**Data listing**
++++++++++
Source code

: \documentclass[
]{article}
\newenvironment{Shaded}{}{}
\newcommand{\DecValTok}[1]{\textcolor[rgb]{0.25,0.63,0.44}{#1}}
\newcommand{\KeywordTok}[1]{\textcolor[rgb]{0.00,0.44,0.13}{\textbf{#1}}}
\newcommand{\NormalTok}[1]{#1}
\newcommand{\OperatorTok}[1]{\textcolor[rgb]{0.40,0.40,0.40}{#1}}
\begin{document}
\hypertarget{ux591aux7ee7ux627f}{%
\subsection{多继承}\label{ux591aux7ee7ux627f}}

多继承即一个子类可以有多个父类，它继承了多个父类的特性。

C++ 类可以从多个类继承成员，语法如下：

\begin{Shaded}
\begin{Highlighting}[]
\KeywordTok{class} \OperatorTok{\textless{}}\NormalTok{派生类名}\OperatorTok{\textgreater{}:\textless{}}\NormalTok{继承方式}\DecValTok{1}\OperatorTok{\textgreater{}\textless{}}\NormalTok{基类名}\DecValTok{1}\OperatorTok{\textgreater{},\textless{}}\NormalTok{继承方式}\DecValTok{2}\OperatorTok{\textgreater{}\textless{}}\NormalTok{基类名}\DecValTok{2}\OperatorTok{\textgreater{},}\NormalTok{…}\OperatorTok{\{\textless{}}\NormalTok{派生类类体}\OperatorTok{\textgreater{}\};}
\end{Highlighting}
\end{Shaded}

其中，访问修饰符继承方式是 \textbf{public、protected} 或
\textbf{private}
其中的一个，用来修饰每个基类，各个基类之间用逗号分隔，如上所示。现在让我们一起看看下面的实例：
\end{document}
++++++++++
**Exercise instructions**
Write out once more the lines above beginning at the line with "多继承即一个子类可以有多个父类，它继承了多个父类的特性。"; continue through the final line and stop there.

**Task output**
多继承即一个子类可以有多个父类，它继承了多个父类的特性。

C++ 类可以从多个类继承成员，语法如下：

\begin{Shaded}
\begin{Highlighting}[]
\KeywordTok{class} \OperatorTok{\textless{}}\NormalTok{派生类名}\OperatorTok{\textgreater{}:\textless{}}\NormalTok{继承方式}\DecValTok{1}\OperatorTok{\textgreater{}\textless{}}\NormalTok{基类名}\DecValTok{1}\OperatorTok{\textgreater{},\textless{}}\NormalTok{继承方式}\DecValTok{2}\OperatorTok{\textgreater{}\textless{}}\NormalTok{基类名}\DecValTok{2}\OperatorTok{\textgreater{},}\NormalTok{…}\OperatorTok{\{\textless{}}\NormalTok{派生类类体}\OperatorTok{\textgreater{}\};}
\end{Highlighting}
\end{Shaded}

其中，访问修饰符继承方式是 \textbf{public、protected} 或
\textbf{private}
其中的一个，用来修饰每个基类，各个基类之间用逗号分隔，如上所示。现在让我们一起看看下面的实例：
\end{document}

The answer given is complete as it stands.